I wear many hats. Employee (two places), wife, dog owner, and one of the most important ones, student. About three and a half years ago, I decided to go back to school and get my degree. It’s been a struggle trying to manage my time and not get burned out. It’s also been an incredible experience, knowing what I want to do and going after it like this. I’ve never understood the push to go to university right out of high school, but that’s a different matter. In order to finish my course, I needed a cross-cultural class, which lead my to taking an African Literature class this semester. I can’t say it was the best class I’ve ever taken, but it was one of the more interesting (which had a lot to do with the professor.) We read 7 books in 7 weeks, which was a lot, and I figure (with some prodding from Pajiba commenters) to review a few of them.
I didn’t like most of the books we read. I found them hard to connect to, the writing off putting. Palace Walk is the biggest exception to the rule. I loved this novel, the first in a trilogy, and the story it told. It focuses on the al-Jawad family of Egypt at the tail end of the First World War. The patriarch is a man who keeps his family firmly inline with their Muslim teachings, but he himself goes out every night to drink, smoke, and meet his mistress of the moment. His wife is a quiet woman who holds her family together with compassion and strength. They have three sons and two daughters, and the story unfolds over the course of several years.
The writing is beautiful. Mahfouz is a gifted writer, spinning beautiful pictures of Egypt and of this family. Each character feels rich and developed, each an important part of the story. There is a purpose for everyone and you get to see the story from almost every major characters viewpoint at one time or another. What I enjoyed most about the novel was the dual nature of everyone and everything.

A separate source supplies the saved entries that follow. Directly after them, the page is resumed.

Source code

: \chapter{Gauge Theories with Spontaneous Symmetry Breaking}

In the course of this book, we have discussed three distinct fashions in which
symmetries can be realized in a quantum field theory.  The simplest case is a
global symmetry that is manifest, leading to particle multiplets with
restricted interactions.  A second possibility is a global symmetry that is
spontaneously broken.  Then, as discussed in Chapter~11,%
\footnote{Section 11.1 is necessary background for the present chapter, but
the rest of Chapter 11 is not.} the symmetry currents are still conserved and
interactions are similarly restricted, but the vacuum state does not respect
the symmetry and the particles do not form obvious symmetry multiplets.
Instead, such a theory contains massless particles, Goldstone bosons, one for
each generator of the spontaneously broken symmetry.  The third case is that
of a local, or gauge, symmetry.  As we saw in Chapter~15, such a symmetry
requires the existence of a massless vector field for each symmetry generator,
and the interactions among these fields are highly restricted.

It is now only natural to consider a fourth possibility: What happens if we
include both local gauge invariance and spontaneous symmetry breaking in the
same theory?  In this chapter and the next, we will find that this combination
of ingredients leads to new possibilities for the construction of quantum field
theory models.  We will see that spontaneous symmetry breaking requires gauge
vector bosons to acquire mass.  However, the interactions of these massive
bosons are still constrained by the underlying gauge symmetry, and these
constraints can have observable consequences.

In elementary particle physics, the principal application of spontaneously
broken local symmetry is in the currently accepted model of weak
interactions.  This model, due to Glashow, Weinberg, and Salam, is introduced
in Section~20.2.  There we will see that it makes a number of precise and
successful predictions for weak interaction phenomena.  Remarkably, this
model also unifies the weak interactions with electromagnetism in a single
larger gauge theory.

The story is set in two different worlds; that which is within the walls of the family hope, and the one outside of it. The women are confined to the home, the only way they see the world is from the screened in balcony, getting glimpses through the slats and decorative scrolls carved into the walls. The daughters are waiting to be married off, it’s their fathers rule that the eldest be married first. The sons, and their father, have lives outside the home. The eldest is just like his old man, working piously during the day and carousing at night. He has to hide that from his father, however, knowing that there would be disapproval (to say the least.)
My favorite story was that of the middle son. Perhaps it’s because I’m a middle child myself, but I found him most compelling. He’s quiet for a large part of the book, a student who’s almost done school. He’s struggling against what his father wants and what he sees as the right thing. As the 1919 Revolution begins, he’s torn about wanting to do what’s right for his country versus what’s right for his family. The decisions he makes to stand up to both his father and for his country are moving to read.
This isn’t a novel you can read over a day, or over a weekend. It needs to be read slowly, to absorb the questions it’s characters face. It’s novel you want to revel in, to really explore over time. I haven’t gotten a chance to read the other two novels in the trilogy yet, a continuation of the family’s story over the following years, but I plan on it. Maybe you’ll see them as a 2015 Cannonball Reads review.